The Schöfferhofer brewery was founded in the city of Mainz – in the Rhineland – south western Germany.
Unusually it’s not named for the brewery’s founder, but for Peter Schöffer, a noted early printer and associate of Johannes Gutenberg. After extensive (and I mean extensive) research, I’ve been unable to find any record of when the brewery was actually founded, but Peter Schöffer’s face adorns both the beer label and the brewery’s interpretation of the classic weissbeer glass.
The brewery merged with two other breweries in 1921, the Frankfurter Burgerbrauerei and the Hofbierbrauerei Schofferhof to form Schofferhof-Binding-Burgerbrau AG and production was moved to Frankfurt am Main in Hesse, central Germany – outside Bavaria. As such, it has to be called a ‘Hefeweizen’ instead of a ‘Weissbier’.
Schöfferhofer has effectively created (and subsequently dominated) the wheatbeer market in Hesse.
These days Schöfferhofer is brewed at the massive Binding brewery in Frankfurt – Germany’s largest brewery. Binding is in turn owned by Dr. Oetker who are possibly better known for yoghurt and frozen pizza.
Schöfferhofer claims to be the 4th most popular wheat beer in Germany, and is widely exported – I think it’s even available at EPCOT.
Coops reviewed the Schöfferhofer Kristallweisen for The Brew Club back in 2008, but this one is the unfiltered hefeweissen with its distinctive orange label.

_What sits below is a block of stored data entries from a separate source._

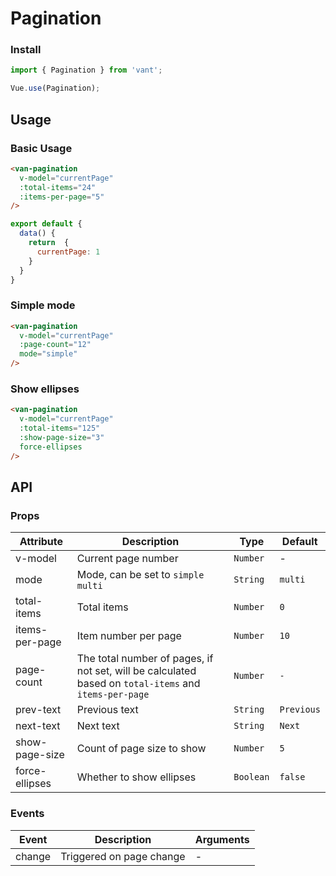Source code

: # Pagination

### Install

``` javascript
import { Pagination } from 'vant';

Vue.use(Pagination);
```

## Usage

### Basic Usage

```html
<van-pagination 
  v-model="currentPage" 
  :total-items="24" 
  :items-per-page="5"
/>
```

```javascript
export default {
  data() {
    return  {
      currentPage: 1
    }
  }
}
```

### Simple mode

```html
<van-pagination 
  v-model="currentPage" 
  :page-count="12"
  mode="simple" 
/>
```

### Show ellipses

```html
<van-pagination 
  v-model="currentPage" 
  :total-items="125" 
  :show-page-size="3" 
  force-ellipses
/>
```

## API

### Props

| Attribute | Description | Type | Default |
|------|------|------|------|
| v-model | Current page number | `Number` | - |
| mode | Mode, can be set to `simple` `multi` | `String` | `multi` |
| total-items | Total items | `Number` | `0` |
| items-per-page | Item number per page | `Number` | `10` |
| page-count | The total number of pages, if not set, will be calculated based on `total-items` and `items-per-page` | `Number` | `-` |
| prev-text | Previous text | `String` | `Previous` |
| next-text | Next text | `String` | `Next` |
| show-page-size | Count of page size to show | `Number` | `5` |
| force-ellipses | Whether to show ellipses | `Boolean` | `false` |

### Events

| Event | Description | Arguments |
|------|------|------|
| change | Triggered on page change | - |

Interestingly, it pours cloudy (as you would expect from a Hefeweisen) but slightly darker than most wheat beers, most are a summer barley colour, while Schöfferhofer is definitely just a shade darker. The head, however, is full, foaming and brilliant white (heck – I’m beginning to sound like a paint colour chart), leaving a healthy lacing as the drink goes down.
The nose was ‘drier’ than I expected, yes there were subtle hints of banana and clove that I was anticipating, but these were almost completely masked by a yeasty ‘bready’ nose. Not unpleasant, just not quite as I expected. German brewers resist adding cloves and orange peel to their brews like the Belgians do, so a German wheat beer always has a more subtle nose than a Belgian.
The flavour is smooth and crisp, there are some citrus notes, maybe grapefruit, and the background banana flavour. It’s very refreshing – I’ve heard it described as quaffable – and it goes down very easily.
Overall, and I’ll risk the wrath of Schöfferhofer fans here, I consider this to be a second division wheat beer. It’s crisp and refreshing, but not quite up there with the classics like Franziskaner or Weihenstephaner.
Checking back at our Beer Rating system this falls into the “Something that does what it sets out to, I’d be happy to drink it again.” So that’s three stars, but I think I’d revisit my rating of Franziskaner and give them 3½ or maybe 4.